By David Dayen Excerpted from the Nation
Because someone with white-nationalist ties occupying a prime seat in the West Wing breaks so many norms, Steve Bannon’s selection as chief strategist to President-elect Donald Trump has dominated headlines. But Reince Priebus’s getting the chief of staff job matters a lot more.
Yes, Bannon’s name appeared before Priebus’s on the press release. Yes, the announcement says they would be “working as equal partners” in the White House. No, I don’t really believe that signifies much.
The chief of staff actually has a defined role. He oversees hundreds of members of the White House staff. He manages the daily schedule and determine access to the president. A chief strategist is just an adviser; Valerie Jarrett and David Axelrod filled this role for President Obama. Bannon may have clout, but Priebus can limit his input to the president and get the last word. With Trump, a demonstrably terrible listener who habitually takes the advice of the last person he talks to, that’s a huge advantage.
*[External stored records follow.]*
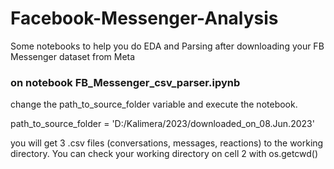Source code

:# Facebook-Messenger-Analysis
Some notebooks to help you do EDA and Parsing after downloading your FB Messenger dataset from Meta

### on notebook FB_Messenger_csv_parser.ipynb
change the path_to_source_folder variable and execute the notebook. 

path_to_source_folder = 'D:/Kalimera/2023/downloaded_on_08.Jun.2023'

you will get 3 .csv files (conversations, messages, reactions) to the working directory.
You can check your working directory on cell 2 with os.getcwd()
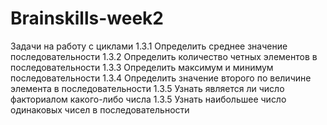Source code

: # Brainskills-week2
Задачи на работу с циклами
1.3.1 Определить среднее значение последовательности
1.3.2 Определить количество четных элементов в последовательности
1.3.3 Определить максимум и минимум последовательности
1.3.4 Определить значение второго по величине элемента в последовательности
1.3.5 Узнать является ли число факториалом какого-либо числа
1.3.5 Узнать наибольшее число одинаковых чисел в последовательности
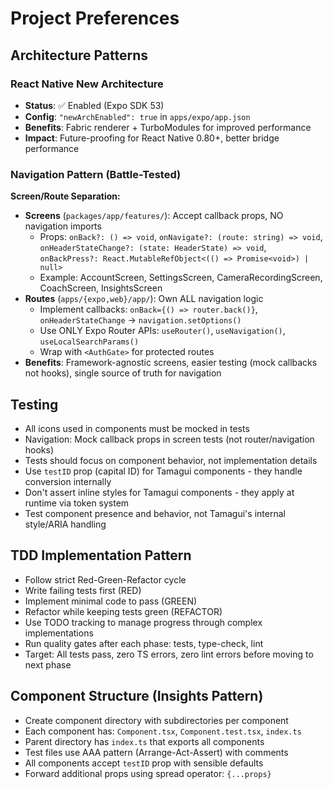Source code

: # Project Preferences

## Architecture Patterns

### React Native New Architecture
- **Status**: ✅ Enabled (Expo SDK 53)
- **Config**: `"newArchEnabled": true` in `apps/expo/app.json`
- **Benefits**: Fabric renderer + TurboModules for improved performance
- **Impact**: Future-proofing for React Native 0.80+, better bridge performance

### Navigation Pattern (Battle-Tested)
**Screen/Route Separation:**
- **Screens** (`packages/app/features/`): Accept callback props, NO navigation imports
  - Props: `onBack?: () => void`, `onNavigate?: (route: string) => void`, `onHeaderStateChange?: (state: HeaderState) => void`, `onBackPress?: React.MutableRefObject<(() => Promise<void>) | null>`
  - Example: AccountScreen, SettingsScreen, CameraRecordingScreen, CoachScreen, InsightsScreen
- **Routes** (`apps/{expo,web}/app/`): Own ALL navigation logic
  - Implement callbacks: `onBack={() => router.back()}`, `onHeaderStateChange` → `navigation.setOptions()`
  - Use ONLY Expo Router APIs: `useRouter()`, `useNavigation()`, `useLocalSearchParams()`
  - Wrap with `<AuthGate>` for protected routes
- **Benefits**: Framework-agnostic screens, easier testing (mock callbacks not hooks), single source of truth for navigation

## Testing
- All icons used in components must be mocked in tests
- Navigation: Mock callback props in screen tests (not router/navigation hooks)
- Tests should focus on component behavior, not implementation details
- Use `testID` prop (capital ID) for Tamagui components - they handle conversion internally
- Don't assert inline styles for Tamagui components - they apply at runtime via token system
- Test component presence and behavior, not Tamagui's internal style/ARIA handling

## TDD Implementation Pattern
- Follow strict Red-Green-Refactor cycle
- Write failing tests first (RED)
- Implement minimal code to pass (GREEN)
- Refactor while keeping tests green (REFACTOR)
- Use TODO tracking to manage progress through complex implementations
- Run quality gates after each phase: tests, type-check, lint
- Target: All tests pass, zero TS errors, zero lint errors before moving to next phase

## Component Structure (Insights Pattern)
- Create component directory with subdirectories per component
- Each component has: `Component.tsx`, `Component.test.tsx`, `index.ts`
- Parent directory has `index.ts` that exports all components
- Test files use AAA pattern (Arrange-Act-Assert) with comments
- All components accept `testID` prop with sensible defaults
- Forward additional props using spread operator: `{...props}`

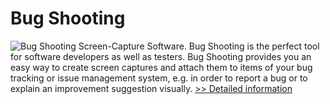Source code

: # Bug Shooting
![Bug Shooting](https://mycommerce.akamaized.net/api/pimages/P300321794/BIG/300321794.PNG)
Screen-Capture Software. Bug Shooting is the perfect tool for software developers as well as testers. Bug Shooting provides you an easy way to create screen captures and attach them to items of your bug tracking or issue management system, e.g. in order to report a bug or to explain an improvement suggestion visually.
[>> Detailed information](https://secure.shareit.com/shareit/product.html?productid=300321794&affiliateid=200057808)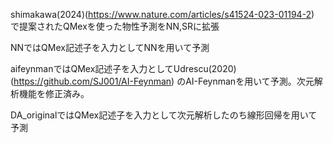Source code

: shimakawa(2024)(https://www.nature.com/articles/s41524-023-01194-2)
で提案されたQMexを使った物性予測をNN,SRに拡張


NNではQMex記述子を入力としてNNを用いて予測

aifeynmanではQMex記述子を入力としてUdrescu(2020)(https://github.com/SJ001/AI-Feynman) のAI-Feynmanを用いて予測。次元解析機能を修正済み。

DA_originalではQMex記述子を入力として次元解析したのち線形回帰を用いて予測
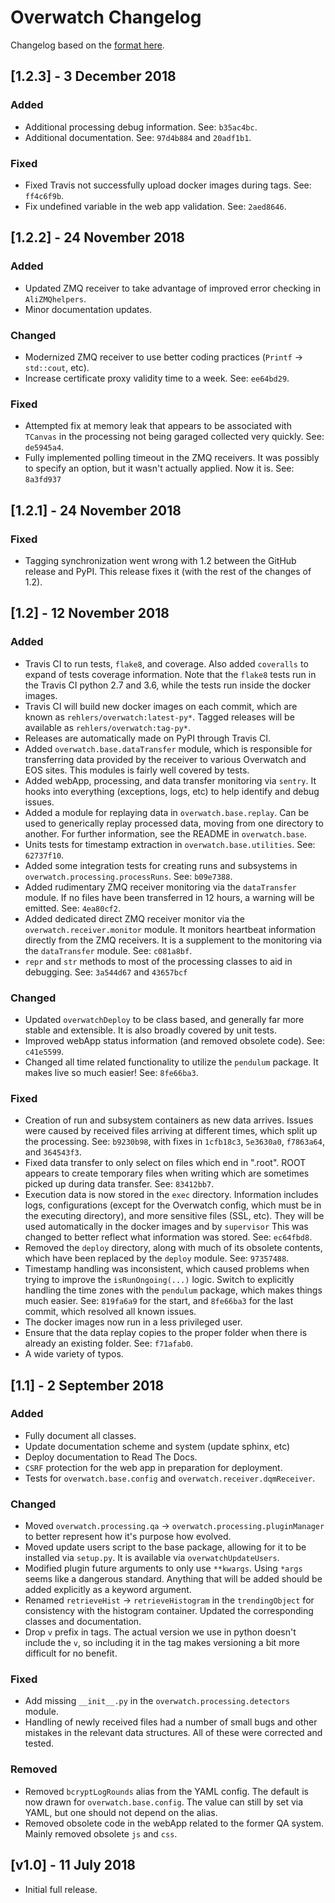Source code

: # Overwatch Changelog

Changelog based on the [format here](https://keepachangelog.com/en/1.0.0/).

## [1.2.3] - 3 December 2018

### Added

- Additional processing debug information. See: `b35ac4bc`.
- Additional documentation. See: `97d4b884` and `20adf1b1`.

### Fixed

- Fixed Travis not successfully upload docker images during tags. See: `ff4c6f9b`.
- Fix undefined variable in the web app validation. See: `2aed8646`.

## [1.2.2] - 24 November 2018

### Added

- Updated ZMQ receiver to take advantage of improved error checking in `AliZMQhelpers`.
- Minor documentation updates.

### Changed

- Modernized ZMQ receiver to use better coding practices (`Printf` -> `std::cout`, etc).
- Increase certificate proxy validity time to a week. See: `ee64bd29`.

### Fixed

- Attempted fix at memory leak that appears to be associated with `TCanvas` in the processing not being
  garaged collected very quickly. See: `de5945a4`.
- Fully implemented polling timeout in the ZMQ receivers. It was possibly to specify an option, but it wasn't
  actually applied. Now it is. See: `8a3fd937`

## [1.2.1] - 24 November 2018

### Fixed

- Tagging synchronization went wrong with 1.2 between the GitHub release and PyPI. This release fixes it (with
  the rest of the changes of 1.2).

## [1.2] - 12 November 2018

### Added

- Travis CI to run tests, `flake8`, and coverage. Also added `coveralls` to expand of tests coverage
  information. Note that the `flake8` tests run in the Travis CI python 2.7 and 3.6, while the tests run
  inside the docker images.
- Travis CI will build new docker images on each commit, which are known as `rehlers/overwatch:latest-py*`.
  Tagged releases will be available as `rehlers/overwatch:tag-py*`.
- Releases are automatically made on PyPI through Travis CI.
- Added `overwatch.base.dataTransfer` module, which is responsible for transferring data provided by the
  receiver to various Overwatch and EOS sites. This modules is fairly well covered by tests.
- Added webApp, processing, and data transfer monitoring via `sentry`. It hooks into everything (exceptions,
  logs, etc) to help identify and debug issues.
- Added a module for replaying data in `overwatch.base.replay`. Can be used to generically replay processed
  data, moving from one directory to another. For further information, see the README in `overwatch.base`.
- Units tests for timestamp extraction in `overwatch.base.utilities`. See: `62737f10`.
- Added some integration tests for creating runs and subsystems in `overwatch.processing.processRuns`. See:
  `b09e7388`.
- Added rudimentary ZMQ receiver monitoring via the `dataTransfer` module. If no files have been transferred
  in 12 hours, a warning will be emitted. See: `4ea80cf2`.
- Added dedicated direct ZMQ receiver monitor via the `overwatch.receiver.monitor` module. It monitors
  heartbeat information directly from the ZMQ receivers. It is a supplement to the monitoring via the
  `dataTransfer` module. See: `c081a8bf`.
- `repr` and `str` methods to most of the processing classes to aid in debugging. See: `3a544d67` and
  `43657bcf`

### Changed

- Updated `overwatchDeploy` to be class based, and generally far more stable and extensible. It is also
  broadly covered by unit tests.
- Improved webApp status information (and removed obsolete code). See: `c41e5599`.
- Changed all time related functionality to utilize the `pendulum` package. It makes live so much easier! See:
  `8fe66ba3`.

### Fixed

- Creation of run and subsystem containers as new data arrives. Issues were caused by received files arriving
  at different times, which split up the processing. See: `b9230b98`, with fixes in
  `1cfb18c3`, `5e3630a0`, `f7863a64`, and `364543f3`.
- Fixed data transfer to only select on files which end in ".root". ROOT appears to create temporary files
  when writing which are sometimes picked up during data transfer. See: `83412bb7`.
- Execution data is now stored in the `exec` directory. Information includes logs, configurations (except for
  the Overwatch config, which must be in the executing directory), and more sensitive files (SSL, etc). They
  will be used automatically in the docker images and by `supervisor` This was changed to better reflect what
  information was stored. See: `ec64fbd8`.
- Removed the `deploy` directory, along with much of its obsolete contents, which have been replaced by the
  `deploy` module. See: `97357488`.
- Timestamp handling was inconsistent, which caused problems when trying to improve the `isRunOngoing(...)`
  logic. Switch to explicitly handling the time zones with the `pendulum` package, which makes things much
  easier. See: `819fa6a9` for the start, and `8fe66ba3` for the last commit, which resolved all known issues.
- The docker images now run in a less privileged user.
- Ensure that the data replay copies to the proper folder when there is already an existing folder. See:
  `f71afab0`.
- A wide variety of typos.

## [1.1] - 2 September 2018

### Added

- Fully document all classes.
- Update documentation scheme and system (update sphinx, etc)
- Deploy documentation to Read The Docs.
- `CSRF` protection for the web app in preparation for deployment.
- Tests for `overwatch.base.config` and `overwatch.receiver.dqmReceiver`.

### Changed

- Moved `overwatch.processing.qa` -> `overwatch.processing.pluginManager` to better represent how it's purpose
  how evolved.
- Moved update users script to the base package, allowing for it to be installed via `setup.py`. It is
  available via `overwatchUpdateUsers`.
- Modified plugin future arguments to only use `**kwargs`. Using `*args` seems like a dangerous standard.
  Anything that will be added should be added explicitly as a keyword argument.
- Renamed `retrieveHist` -> `retrieveHistogram` in the `trendingObject` for consistency with the histogram
  container. Updated the corresponding classes and documentation.
- Drop `v` prefix in tags. The actual version we use in python doesn't include the `v`, so including it in the
  tag makes versioning a bit more difficult for no benefit.

### Fixed

- Add missing `__init__.py` in the `overwatch.processing.detectors` module.
- Handling of newly received files had a number of small bugs and other mistakes in the relevant data
  structures. All of these were corrected and tested.

### Removed

- Removed `bcryptLogRounds` alias from the YAML config. The default is now drawn for `overwatch.base.config`.
  The value can still by set via YAML, but one should not depend on the alias.
- Removed obsolete code in the webApp related to the former QA system. Mainly removed obsolete `js` and `css`.

## [v1.0] - 11 July 2018

- Initial full release.
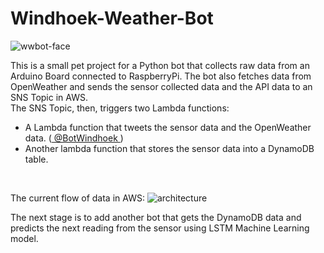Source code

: # Windhoek-Weather-Bot

![wwbot-face](https://user-images.githubusercontent.com/17711277/93581344-520f3280-f9a1-11ea-8570-be97a531e619.jpg)

This is a small pet project for a Python bot that collects raw data from an Arduino Board connected to RaspberryPi.
The bot also fetches data from OpenWeather and sends the sensor collected data and the API data to an SNS Topic in AWS.
<br>
The SNS Topic, then, triggers two Lambda functions: 
* A Lambda function that tweets the sensor data and the OpenWeather data. (<a href=https://twitter.com/BotWindhoek> @BotWindhoek </a>)
* Another lambda function that stores the sensor data into a DynamoDB table. 
<br>

The current flow of data in AWS:
![architecture](https://user-images.githubusercontent.com/17711277/93358773-2e81a600-f842-11ea-86c7-ac50a51f1625.jpg)


The next stage is to add another bot that gets the DynamoDB data and predicts the next reading from the sensor using LSTM Machine Learning model.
Kris Kobach, vote suppressor and author of anti-immigrant SB 1070 in Arizona, is on the transition team. So is Congressman Lou Barletta, best known for effectively criminalizing immigrants while serving as mayor of Hazelton, Pennsylvania. Florida Attorney General Pam Bondi, who fired career prosecutors working to indict bankers for fraud and took an illegal $25,000 gift from Trump’s foundation right when she decided to stop investigating Trump University, serves on the team too. Ken Blackwell, who in 2004 as Ohio secretary of state prevented enough Democratic voters from casting ballots to hand the state to George W. Bush, is overseeing domestic issues. I was almost certain Reagan’s attorney general Ed Meese was dead, but he’s popped up too.